Task objective: Set down, please, without alteration, the lines of the entries below from the first through the one containing "atoms or bonds.".

Data shown:
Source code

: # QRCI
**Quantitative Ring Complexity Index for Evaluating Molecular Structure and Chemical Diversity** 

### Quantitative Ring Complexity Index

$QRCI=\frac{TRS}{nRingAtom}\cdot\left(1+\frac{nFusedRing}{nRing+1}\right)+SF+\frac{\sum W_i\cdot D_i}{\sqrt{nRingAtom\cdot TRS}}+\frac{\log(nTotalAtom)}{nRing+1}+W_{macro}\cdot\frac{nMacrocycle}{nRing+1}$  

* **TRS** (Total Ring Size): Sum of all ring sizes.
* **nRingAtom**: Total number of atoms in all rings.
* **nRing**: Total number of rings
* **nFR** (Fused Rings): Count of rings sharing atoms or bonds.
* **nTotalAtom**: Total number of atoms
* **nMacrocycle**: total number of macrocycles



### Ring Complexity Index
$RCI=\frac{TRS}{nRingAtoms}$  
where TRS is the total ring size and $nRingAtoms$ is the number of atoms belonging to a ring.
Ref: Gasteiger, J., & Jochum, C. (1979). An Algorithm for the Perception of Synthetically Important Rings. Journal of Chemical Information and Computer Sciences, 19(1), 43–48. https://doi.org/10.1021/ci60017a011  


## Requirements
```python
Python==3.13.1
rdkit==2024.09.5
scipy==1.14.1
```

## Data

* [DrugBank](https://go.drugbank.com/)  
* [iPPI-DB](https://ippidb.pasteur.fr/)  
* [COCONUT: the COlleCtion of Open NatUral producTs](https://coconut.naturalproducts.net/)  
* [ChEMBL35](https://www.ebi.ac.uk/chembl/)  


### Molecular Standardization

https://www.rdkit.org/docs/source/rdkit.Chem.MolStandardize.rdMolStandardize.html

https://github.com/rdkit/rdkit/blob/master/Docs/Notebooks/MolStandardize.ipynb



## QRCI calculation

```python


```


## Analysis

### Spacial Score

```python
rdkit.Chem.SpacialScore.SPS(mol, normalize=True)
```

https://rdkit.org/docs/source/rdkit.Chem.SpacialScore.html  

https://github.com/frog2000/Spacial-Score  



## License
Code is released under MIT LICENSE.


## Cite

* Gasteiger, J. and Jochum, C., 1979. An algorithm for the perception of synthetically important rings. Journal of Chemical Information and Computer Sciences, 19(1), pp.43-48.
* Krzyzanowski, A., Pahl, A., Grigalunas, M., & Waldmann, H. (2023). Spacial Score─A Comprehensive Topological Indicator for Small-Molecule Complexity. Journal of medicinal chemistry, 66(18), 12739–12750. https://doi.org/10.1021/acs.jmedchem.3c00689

Reply to the exercise:
Source code

: # QRCI
**Quantitative Ring Complexity Index for Evaluating Molecular Structure and Chemical Diversity** 

### Quantitative Ring Complexity Index

$QRCI=\frac{TRS}{nRingAtom}\cdot\left(1+\frac{nFusedRing}{nRing+1}\right)+SF+\frac{\sum W_i\cdot D_i}{\sqrt{nRingAtom\cdot TRS}}+\frac{\log(nTotalAtom)}{nRing+1}+W_{macro}\cdot\frac{nMacrocycle}{nRing+1}$  

* **TRS** (Total Ring Size): Sum of all ring sizes.
* **nRingAtom**: Total number of atoms in all rings.
* **nRing**: Total number of rings
* **nFR** (Fused Rings): Count of rings sharing atoms or bonds.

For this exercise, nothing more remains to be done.